Bukan Lagi Kepemilikan, Tapi Pengelolaan
Dalam ekonomi gig, kepemilikan sumber daya manusia bukan lagi fokus utama. Data dan teknologi jadi aset yang lebih berharga. Platform besar mengandalkan sistem data dan algoritma untuk menghubungkan pekerja lepas dengan pekerjaan yang sesuai.
Data penting untuk memanfaatkan kecerdasan buatan (AI) dan algoritma dalam mengoptimalkan penugasan kerja.
Contohnya, Sribulancer menggunakan algoritma untuk mencocokkan rating dan profil pekerja dengan proyek yang sesuai. Perusahaan tidak memiliki pekerja. Tapi mengelola sistem yang menyatukan pekerja dengan pekerjaan.
Pengelolaan data tentang kemampuan, pengalaman, dan rating pekerja jadi sangat penting.
Teknologi ini memungkinkan pekerja lepas meningkatkan reputasi lewat rating yang baik. Perusahaan bisa mendapat pekerja yang tepat tanpa harus mempertahankan mereka sebagai karyawan tetap.
Insentif finansial, seperti bonus untuk pekerja dengan rating tinggi, juga mendorong pekerja untuk menjaga performa mereka. Platform hanya menyediakan sarana untuk bertemu antara pekerja dan klien.
Relevansi RBV yang Bertransformasi
Meski ekonomi gig dan RBV terlihat bertentangan, RBV tetap relevan meski telah bertransformasi.
Dalam ekonomi gig, perusahaan masih bisa mengaplikasikan prinsip RBV dengan mengelola sumber daya yang langka dan sulit ditiru. Teknologi dan data jadi sumber daya strategis yang tak mudah ditiru pesaing.

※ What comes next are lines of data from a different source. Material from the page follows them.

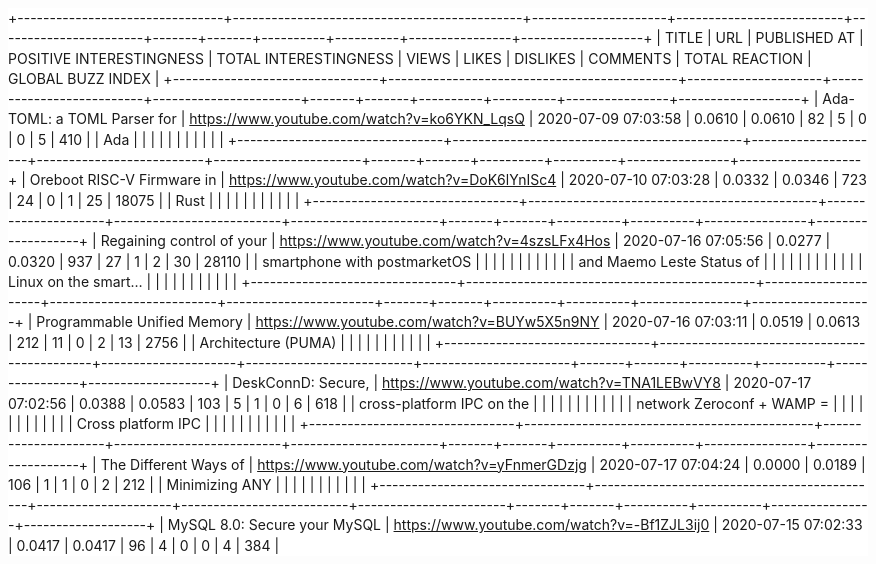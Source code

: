 +--------------------------------+---------------------------------------------+---------------------+--------------------------+-----------------------+-------+-------+----------+----------+----------------+-------------------+
|             TITLE              |                     URL                     |    PUBLISHED AT     | POSITIVE INTERESTINGNESS | TOTAL INTERESTINGNESS | VIEWS | LIKES | DISLIKES | COMMENTS | TOTAL REACTION | GLOBAL BUZZ INDEX |
+--------------------------------+---------------------------------------------+---------------------+--------------------------+-----------------------+-------+-------+----------+----------+----------------+-------------------+
|  Ada-TOML: a TOML Parser for   | https://www.youtube.com/watch?v=ko6YKN_LqsQ | 2020-07-09 07:03:58 |          0.0610          |        0.0610         |  82   |   5   |    0     |    0     |       5        |        410        |
|              Ada               |                                             |                     |                          |                       |       |       |          |          |                |                   |
+--------------------------------+---------------------------------------------+---------------------+--------------------------+-----------------------+-------+-------+----------+----------+----------------+-------------------+
|   Oreboot RISC-V Firmware in   | https://www.youtube.com/watch?v=DoK6lYnISc4 | 2020-07-10 07:03:28 |          0.0332          |        0.0346         |  723  |  24   |    0     |    1     |       25       |       18075       |
|              Rust              |                                             |                     |                          |                       |       |       |          |          |                |                   |
+--------------------------------+---------------------------------------------+---------------------+--------------------------+-----------------------+-------+-------+----------+----------+----------------+-------------------+
|   Regaining control of your    | https://www.youtube.com/watch?v=4szsLFx4Hos | 2020-07-16 07:05:56 |          0.0277          |        0.0320         |  937  |  27   |    1     |    2     |       30       |       28110       |
|  smartphone with postmarketOS  |                                             |                     |                          |                       |       |       |          |          |                |                   |
|   and Maemo Leste Status of    |                                             |                     |                          |                       |       |       |          |          |                |                   |
|      Linux on the smart…       |                                             |                     |                          |                       |       |       |          |          |                |                   |
+--------------------------------+---------------------------------------------+---------------------+--------------------------+-----------------------+-------+-------+----------+----------+----------------+-------------------+
|  Programmable Unified Memory   | https://www.youtube.com/watch?v=BUYw5X5n9NY | 2020-07-16 07:03:11 |          0.0519          |        0.0613         |  212  |  11   |    0     |    2     |       13       |       2756        |
|      Architecture (PUMA)       |                                             |                     |                          |                       |       |       |          |          |                |                   |
+--------------------------------+---------------------------------------------+---------------------+--------------------------+-----------------------+-------+-------+----------+----------+----------------+-------------------+
|       DeskConnD: Secure,       | https://www.youtube.com/watch?v=TNA1LEBwVY8 | 2020-07-17 07:02:56 |          0.0388          |        0.0583         |  103  |   5   |    1     |    0     |       6        |        618        |
|   cross-platform IPC on the    |                                             |                     |                          |                       |       |       |          |          |                |                   |
|   network Zeroconf + WAMP =    |                                             |                     |                          |                       |       |       |          |          |                |                   |
|       Cross platform IPC       |                                             |                     |                          |                       |       |       |          |          |                |                   |
+--------------------------------+---------------------------------------------+---------------------+--------------------------+-----------------------+-------+-------+----------+----------+----------------+-------------------+
|     The Different Ways of      | https://www.youtube.com/watch?v=yFnmerGDzjg | 2020-07-17 07:04:24 |          0.0000          |        0.0189         |  106  |   1   |    1     |    0     |       2        |        212        |
|         Minimizing ANY         |                                             |                     |                          |                       |       |       |          |          |                |                   |
+--------------------------------+---------------------------------------------+---------------------+--------------------------+-----------------------+-------+-------+----------+----------+----------------+-------------------+
|  MySQL 8.0: Secure your MySQL  | https://www.youtube.com/watch?v=-Bf1ZJL3ij0 | 2020-07-15 07:02:33 |          0.0417          |        0.0417         |  96   |   4   |    0     |    0     |       4        |        384        |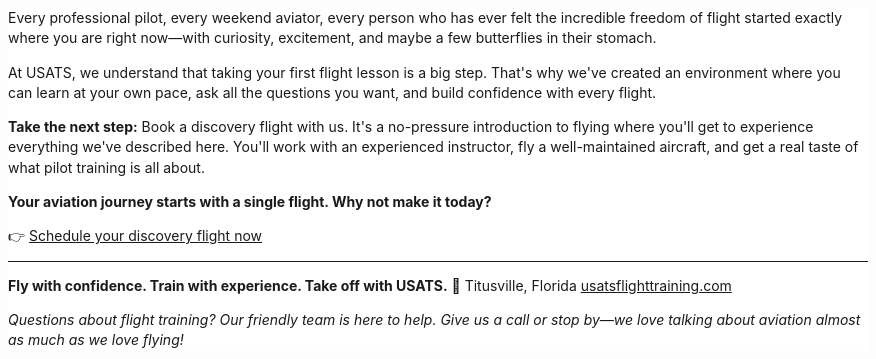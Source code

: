 Every professional pilot, every weekend aviator, every person who has ever felt the incredible freedom of flight started exactly where you are right now—with curiosity, excitement, and maybe a few butterflies in their stomach.

At USATS, we understand that taking your first flight lesson is a big step. That's why we've created an environment where you can learn at your own pace, ask all the questions you want, and build confidence with every flight.

**Take the next step:** Book a discovery flight with us. It's a no-pressure introduction to flying where you'll get to experience everything we've described here. You'll work with an experienced instructor, fly a well-maintained aircraft, and get a real taste of what pilot training is all about.

**Your aviation journey starts with a single flight. Why not make it today?**

👉 [Schedule your discovery flight now](/discovery-flight)

---

**Fly with confidence. Train with experience. Take off with USATS.**
📍 Titusville, Florida
[usatsflighttraining.com](https://usatsflighttraining.com)

_Questions about flight training? Our friendly team is here to help. Give us a call or stop by—we love talking about aviation almost as much as we love flying!_
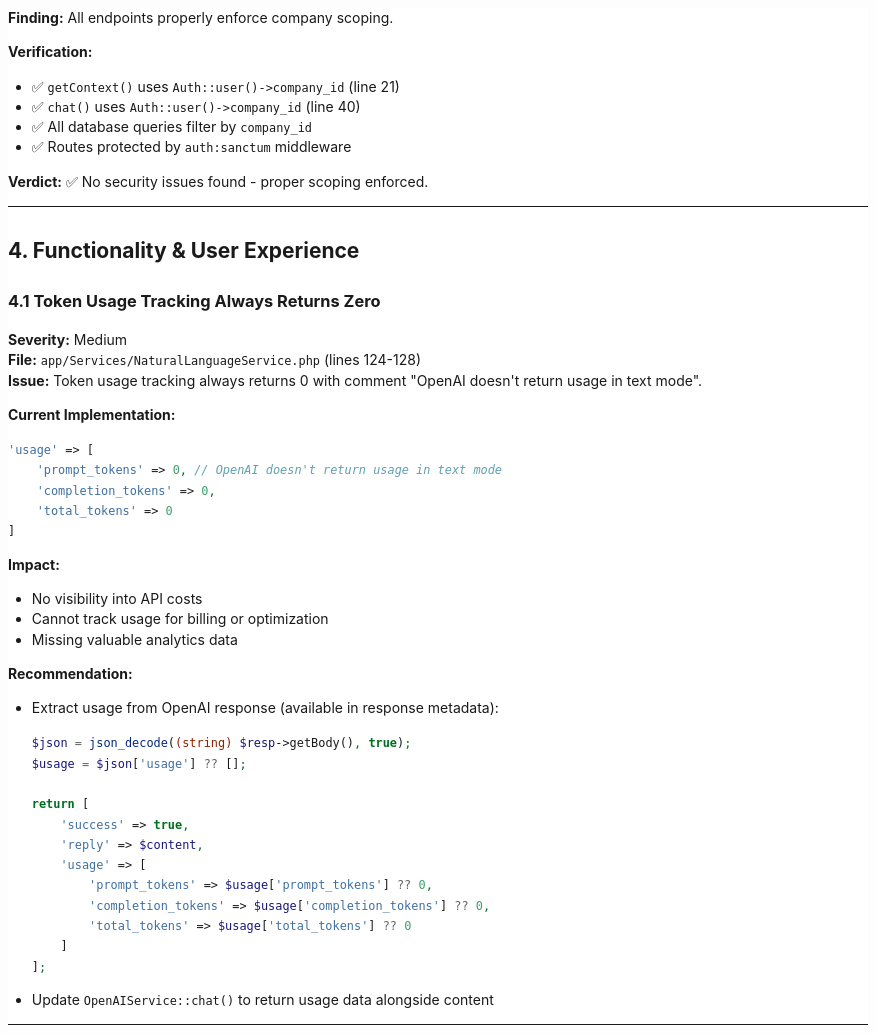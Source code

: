 **Finding:** All endpoints properly enforce company scoping.

**Verification:**
- ✅ `getContext()` uses `Auth::user()->company_id` (line 21)
- ✅ `chat()` uses `Auth::user()->company_id` (line 40)
- ✅ All database queries filter by `company_id`
- ✅ Routes protected by `auth:sanctum` middleware

**Verdict:** ✅ No security issues found - proper scoping enforced.

---

## 4. Functionality & User Experience

### 4.1 Token Usage Tracking Always Returns Zero
**Severity:** Medium  
**File:** `app/Services/NaturalLanguageService.php` (lines 124-128)  
**Issue:** Token usage tracking always returns 0 with comment "OpenAI doesn't return usage in text mode".

**Current Implementation:**
```php
'usage' => [
    'prompt_tokens' => 0, // OpenAI doesn't return usage in text mode
    'completion_tokens' => 0,
    'total_tokens' => 0
]
```

**Impact:**
- No visibility into API costs
- Cannot track usage for billing or optimization
- Missing valuable analytics data

**Recommendation:**
- Extract usage from OpenAI response (available in response metadata):
  ```php
  $json = json_decode((string) $resp->getBody(), true);
  $usage = $json['usage'] ?? [];
  
  return [
      'success' => true,
      'reply' => $content,
      'usage' => [
          'prompt_tokens' => $usage['prompt_tokens'] ?? 0,
          'completion_tokens' => $usage['completion_tokens'] ?? 0,
          'total_tokens' => $usage['total_tokens'] ?? 0
      ]
  ];
  ```
- Update `OpenAIService::chat()` to return usage data alongside content

---
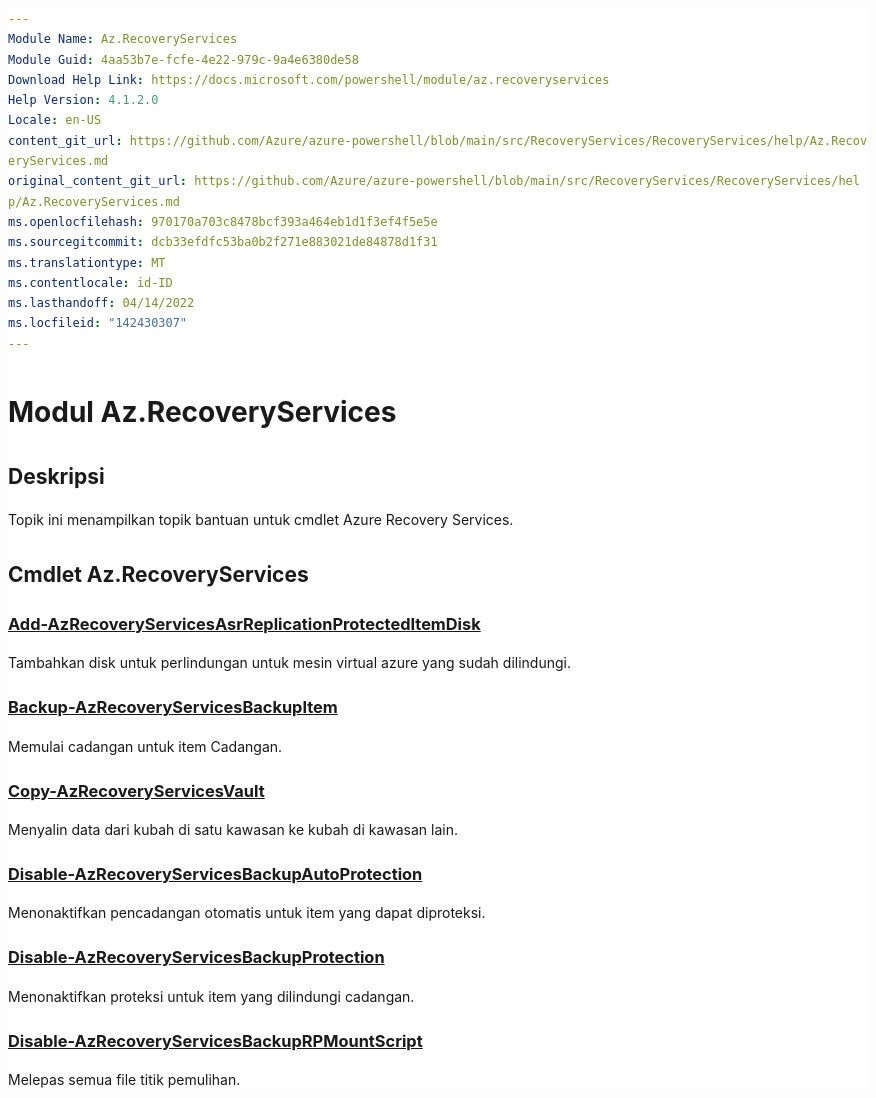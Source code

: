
 ```yaml
---
Module Name: Az.RecoveryServices
Module Guid: 4aa53b7e-fcfe-4e22-979c-9a4e6380de58
Download Help Link: https://docs.microsoft.com/powershell/module/az.recoveryservices
Help Version: 4.1.2.0
Locale: en-US
content_git_url: https://github.com/Azure/azure-powershell/blob/main/src/RecoveryServices/RecoveryServices/help/Az.RecoveryServices.md
original_content_git_url: https://github.com/Azure/azure-powershell/blob/main/src/RecoveryServices/RecoveryServices/help/Az.RecoveryServices.md
ms.openlocfilehash: 970170a703c8478bcf393a464eb1d1f3ef4f5e5e
ms.sourcegitcommit: dcb33efdfc53ba0b2f271e883021de84878d1f31
ms.translationtype: MT
ms.contentlocale: id-ID
ms.lasthandoff: 04/14/2022
ms.locfileid: "142430307"
---
```

# Modul Az.RecoveryServices
## Deskripsi
Topik ini menampilkan topik bantuan untuk cmdlet Azure Recovery Services.

## Cmdlet Az.RecoveryServices
### [Add-AzRecoveryServicesAsrReplicationProtectedItemDisk](Add-AzRecoveryServicesAsrReplicationProtectedItemDisk.md)
Tambahkan disk untuk perlindungan untuk mesin virtual azure yang sudah dilindungi.

### [Backup-AzRecoveryServicesBackupItem](Backup-AzRecoveryServicesBackupItem.md)
Memulai cadangan untuk item Cadangan.

### [Copy-AzRecoveryServicesVault](Copy-AzRecoveryServicesVault.md)
Menyalin data dari kubah di satu kawasan ke kubah di kawasan lain.

### [Disable-AzRecoveryServicesBackupAutoProtection](Disable-AzRecoveryServicesBackupAutoProtection.md)
Menonaktifkan pencadangan otomatis untuk item yang dapat diproteksi.

### [Disable-AzRecoveryServicesBackupProtection](Disable-AzRecoveryServicesBackupProtection.md)
Menonaktifkan proteksi untuk item yang dilindungi cadangan.

### [Disable-AzRecoveryServicesBackupRPMountScript](Disable-AzRecoveryServicesBackupRPMountScript.md)
Melepas semua file titik pemulihan.
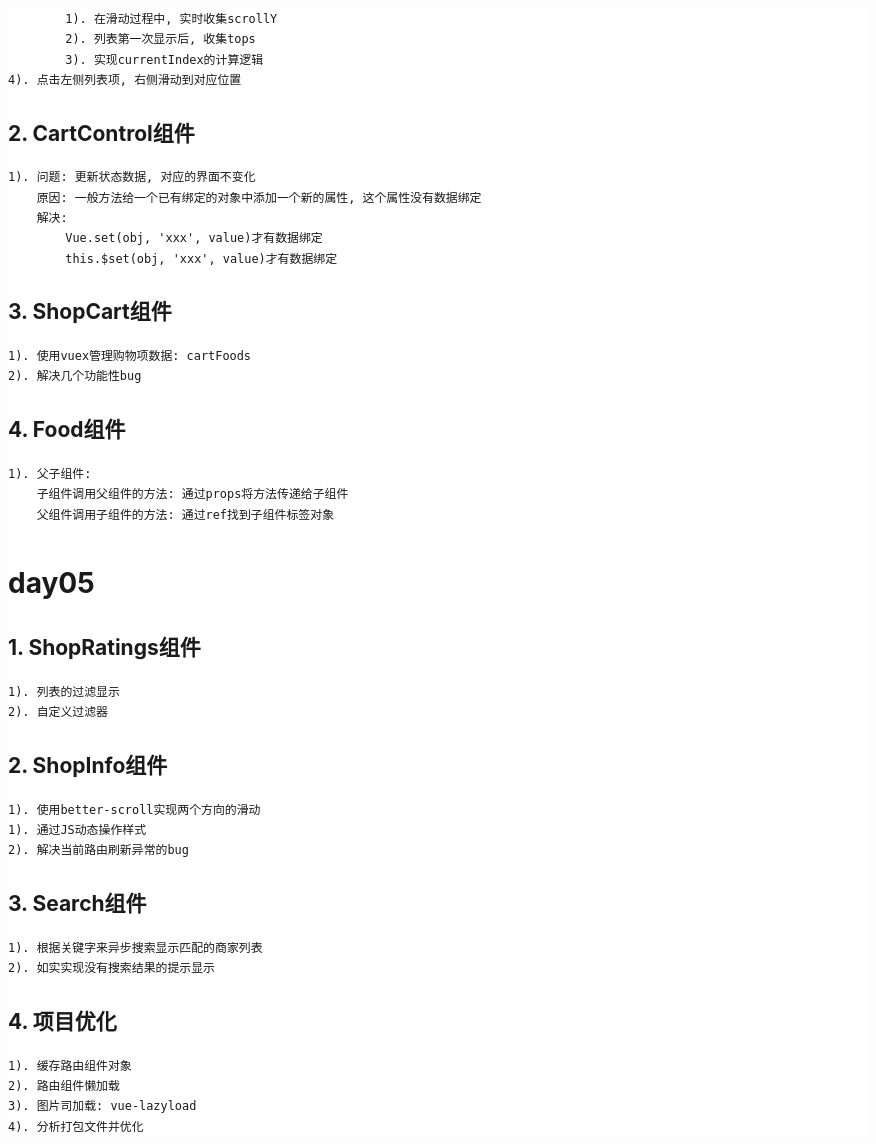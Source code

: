             1). 在滑动过程中, 实时收集scrollY
            2). 列表第一次显示后, 收集tops
            3). 实现currentIndex的计算逻辑
    4). 点击左侧列表项, 右侧滑动到对应位置

## 2. CartControl组件
    1). 问题: 更新状态数据, 对应的界面不变化
        原因: 一般方法给一个已有绑定的对象中添加一个新的属性, 这个属性没有数据绑定
        解决: 
            Vue.set(obj, 'xxx', value)才有数据绑定
            this.$set(obj, 'xxx', value)才有数据绑定

## 3. ShopCart组件
    1). 使用vuex管理购物项数据: cartFoods
    2). 解决几个功能性bug

## 4. Food组件
    1). 父子组件:
        子组件调用父组件的方法: 通过props将方法传递给子组件
        父组件调用子组件的方法: 通过ref找到子组件标签对象

# day05
## 1. ShopRatings组件
    1). 列表的过滤显示
    2). 自定义过滤器

## 2. ShopInfo组件
    1). 使用better-scroll实现两个方向的滑动
    1). 通过JS动态操作样式
    2). 解决当前路由刷新异常的bug

## 3. Search组件
    1). 根据关键字来异步搜索显示匹配的商家列表
    2). 如实实现没有搜索结果的提示显示

## 4. 项目优化
    1). 缓存路由组件对象
    2). 路由组件懒加载
    3). 图片司加载: vue-lazyload
    4). 分析打包文件并优化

Contohnya, algoritma yang mencocokkan pekerja dengan pekerjaan jadi sumber daya sangat berharga. Teknologi ini memberi keunggulan kompetitif yang tidak mudah diperoleh pesaing.
Selain itu, data tentang pekerja terampil dan kemampuan untuk mengaksesnya juga penting. Makin banyak data yang dimiliki, makin baik kemampuan perusahaan dalam mencocokkan pekerja dengan pekerjaan.